Нескладно и даже как бы «неприлично» для «барина» проявилось в нем это стремление жить и действовать по сущей правде; в нескладных, ни на что непохожих и ни с чем несообразных формах проявилось оно среди народа, в деревне, в мужицкой избе; да и для народа, среди которого оно проявилось, оно казалось также ни с чем несообразным, нескладным, ни на что непохожим и уж во всяком случае «сумнительным» явлением; но во всей этой нескладице, неожиданности форм проявления действительно таилась «сущая правда», настоящая, без всякой примеси и обмана, и миллионная доля ее, понятная и постижимая, припоминается теперь на каждом шагу, так как на каждом шагу – в общественных, мирских, домашних, семейных делах и отношениях – чувствуется потребность в коренном обновлении крестьянского дела, крестьянского духа, ума; чувствуется потребность выразить стремление к правде, всегда неизменной, в ином виде, иной форме, ином размере.
И вот в такие-то минуты и припоминаются сорокалетнему современнику эти, неведомо откуда принесшиеся, дуновения сущей правды, «объявлявшейся в ту пору»и неведомо куда канувшей, и никакого иного, кроме смутного воспоминания, не оставившей следа.
К сожалению, это появление в народной среде каких-то едва-едва вспоминаемых очертаний «сущей правды», то есть каких-то таких поступков и каких-то таких слов и указаний, в которых как будто бы заключалось именно то, что надобно было крестьянину новой жизненной обстановки, то, чему следовало бы верить, – к сожалению, все это появлялось в народной среде в такях капельныхразмерах и с такой неподходящей внешностью, что оставило только действительно едва заметный след, частицу какого-то случайно хорошего звука, едва припоминаемое ощущение какого-то благотворного дуновения.

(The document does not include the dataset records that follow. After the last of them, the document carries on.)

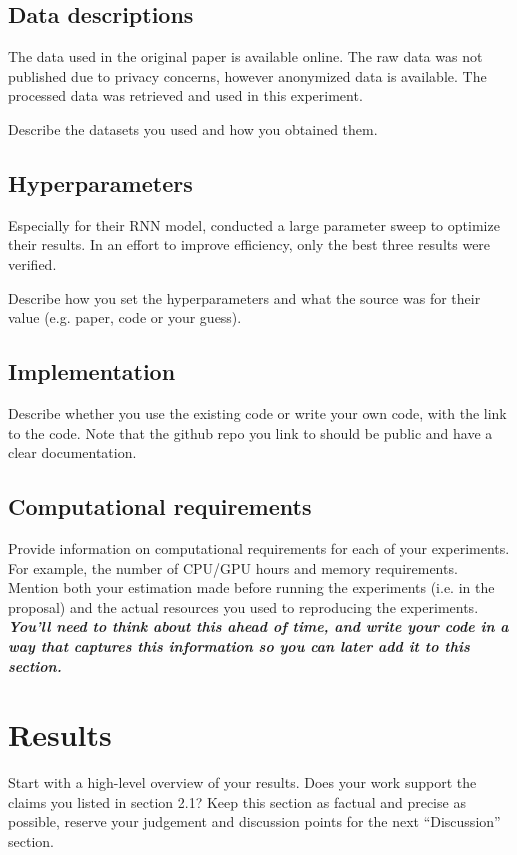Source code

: \documentclass[11pt,a4paper]{article}
\begin{document}
\subsection{Data descriptions}
The data used in the original paper is available online\citep{burger_2021_data}. The raw data was not published due to privacy concerns, however anonymized data is available. The processed data was retrieved and used in this experiment. 

Describe the datasets you used and how you obtained them. 

\subsection{Hyperparameters}
Especially for their RNN model, \citeauthor{burger_2021} conducted a large parameter sweep to optimize their results. In an effort to improve efficiency, only the best three results were verified. 


Describe how you set the hyperparameters and what the source was for their value (e.g. paper, code or your guess). 

\subsection{Implementation}
Describe whether you use the existing code or write your own code, with the link to the code. Note that the github repo you link to should be public and have a clear documentation.

\subsection{Computational requirements}


Provide information on computational requirements for each of your experiments. For example, the number of CPU/GPU hours and memory requirements.
Mention both your estimation made before running the experiments (i.e. in the proposal) and the actual resources you used to reproducing the experiments. 
\textbf{\textit{You'll need to think about this ahead of time, and write your code in a way that captures this information so you can later add it to this section.} }

\section{Results}
Start with a high-level overview of your results. Does your work support the claims you listed in section 2.1? Keep this section as factual and precise as possible, reserve your judgement and discussion points for the next ``Discussion'' section. 
\end{document}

И хотя поэтому выражение: «кабы ежели бы в ту пору»и слышится в устах деревенского современника чуть не на каждом шагу, потому что на каждом шагу он ощущает и тьму, и страх, и безрассветную тяготу нескладицы, но это вовсе не значит, чтобы «в ту пору» он почерпнул так много необходимых ему идей, что с помощью их вполне понимает все, что теперь творится с ним. Далеко нет: «в ту пору» было только что-то похожее на правду, частица, крохотная капелька, которая много-много что даст возможность задуматься над спутавшейся и сбитой в кучу современностью.
2
Вот и семидесятилетний старец, исконный деревенский житель, Афанасий Фирсанов, закручинившись о своей домашней беде, которая как снег на голову свалилась на его дом и семью, также не может почему-то не вспомянуть прошлые времена.
– Кабы в те поры-то, – размышлял он, – послухали бы энту самую барышню-то, да взяли работницу, да Прасковью-то свезли в лазарет, так оно бы, пожалуй что, и совсем бы по-хорошему вышло.

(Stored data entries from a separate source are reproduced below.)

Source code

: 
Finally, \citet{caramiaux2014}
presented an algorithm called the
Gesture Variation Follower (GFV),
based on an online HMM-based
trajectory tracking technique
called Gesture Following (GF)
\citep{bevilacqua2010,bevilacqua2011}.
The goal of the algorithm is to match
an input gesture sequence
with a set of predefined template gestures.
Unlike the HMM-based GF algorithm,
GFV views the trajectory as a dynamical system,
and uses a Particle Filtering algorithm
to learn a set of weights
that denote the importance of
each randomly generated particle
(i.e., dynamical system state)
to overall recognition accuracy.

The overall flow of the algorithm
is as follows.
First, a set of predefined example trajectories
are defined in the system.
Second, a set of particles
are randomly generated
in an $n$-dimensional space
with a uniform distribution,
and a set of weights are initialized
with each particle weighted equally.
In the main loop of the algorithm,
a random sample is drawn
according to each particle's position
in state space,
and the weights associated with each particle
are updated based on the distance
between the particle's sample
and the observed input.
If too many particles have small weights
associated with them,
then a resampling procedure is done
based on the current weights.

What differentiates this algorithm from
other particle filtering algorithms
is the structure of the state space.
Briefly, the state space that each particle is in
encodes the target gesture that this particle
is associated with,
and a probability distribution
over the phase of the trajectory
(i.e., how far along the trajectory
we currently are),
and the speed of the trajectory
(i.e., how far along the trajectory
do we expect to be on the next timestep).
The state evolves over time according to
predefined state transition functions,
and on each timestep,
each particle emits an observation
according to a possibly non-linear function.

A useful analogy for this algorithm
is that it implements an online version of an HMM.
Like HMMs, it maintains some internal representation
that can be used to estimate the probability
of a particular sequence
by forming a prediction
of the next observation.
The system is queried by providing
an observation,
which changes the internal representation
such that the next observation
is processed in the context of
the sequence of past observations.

Вспоминает Афанасий Фирсанов, как однажды «в ту пору», неведомо откуда, не то «на дачу», не то – так, неведомо зачем, налетела какая-то барышня-лекарка, в очках, стриженая… И как она шумела по избам, ругая мужиков и баб за больных детей, как она баб было всех взбунтовала против мужиков, говоря, что им, почитай, всем бабам, нельзя было работать в поле, что у одной одна болезнь, у другой – другая; что это злодейство – не лечиться, что будет хуже. Вспомнил он, что и Прасковье сказала она: «Нельзя, надо лечиться», и Прасковья уже подумывала было не идти на работу. Но вспомнил и то, что никогда этого ничего не бывало, что бабы завсегда работали и будут работать, и проповедовать: «лечись» – значит бунтовать, становить вверх дном весь обиход крестьянской жизни. «А кто подати будет платить? А с кого спросят? А есть-пить кто добудет? А скотина?». Все это такие возражения, что даже сами бабы скоро перестали слухать лекарку, которая, очевидно, говорила чорт знает что, бунтовала, да и по прочим речам ее видно было, что она больно сумнительная дама, потому – такие слова говорила, что каждый крещеный человек беспременно должен бы представить ее по начальству, а не то что «слухать» да покоряться ее бунтовству.

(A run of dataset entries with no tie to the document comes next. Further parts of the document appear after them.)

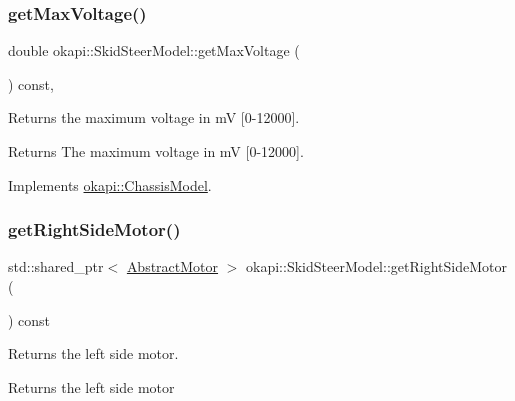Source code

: \mbox{\label{classokapi_1_1SkidSteerModel_ad4849d18c3a244eb60e1056860a3c4cf}} 
\subsubsection{\texorpdfstring{getMaxVoltage()}{getMaxVoltage()}}
{\footnotesize\ttfamily double okapi\+::\+Skid\+Steer\+Model\+::get\+Max\+Voltage (\begin{DoxyParamCaption}{ }\end{DoxyParamCaption}) const\hspace{0.3cm}{\ttfamily [override]}, {\ttfamily [virtual]}}

Returns the maximum voltage in mV \mbox{[}0-\/12000\mbox{]}.

\begin{DoxyReturn}{Returns}
The maximum voltage in mV \mbox{[}0-\/12000\mbox{]}. 
\end{DoxyReturn}


Implements \mbox{\hyperlink{classokapi_1_1ChassisModel_a3ced2121524ae523592db64733c69472}{okapi\+::\+Chassis\+Model}}.

\mbox{\label{classokapi_1_1SkidSteerModel_a0c58a580708b864d8c4391c7045e590b}} 
\subsubsection{\texorpdfstring{getRightSideMotor()}{getRightSideMotor()}}
{\footnotesize\ttfamily std\+::shared\+\_\+ptr$<$ \mbox{\hyperlink{classokapi_1_1AbstractMotor}{Abstract\+Motor}} $>$ okapi\+::\+Skid\+Steer\+Model\+::get\+Right\+Side\+Motor (\begin{DoxyParamCaption}{ }\end{DoxyParamCaption}) const}

Returns the left side motor.

\begin{DoxyReturn}{Returns}
the left side motor 
\end{DoxyReturn}
\mbox{\label{classokapi_1_1SkidSteerModel_a850e4de7ab3a30a354ac39f30a1e8603}}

Но, выбирая из всех этих воспоминаний только едва вспоминаемый совет – лечить Прасковью, он хотя и чувствует, что этот совет был точно правилен, но очень хорошо знает, что, даже и вспомнив этот правильный совет, ему не понять всей беспросветной тьмы навалившегося на него горя.
То, о чем он думает, – такая тьма, что разобрать ее нет источников; в общих чертах горе Афанасия Фирсанова состоит в том, что нежданно-негаданно прошлою осенью в дому его появилась порча. Женил он сына; и сын молодой, и жена его молодая; оба молодцы-силачи. Но на второй день свадьбы сделалась порча с молодой, а потом и с молодым, а затем и пошло «бить» оземь, ломать всю родню; даже соседних баб ни с того, ни с другого начало корчить, бросать и катать по полу, – словом, произошло неведомо что. Весь дом упал духом, опустил руки, стал приходить в упадок; грызущая тоска, никогда не знакомая прежде жителям этого дома, стала сосать их всех, и всех закручинило глубокой тоской.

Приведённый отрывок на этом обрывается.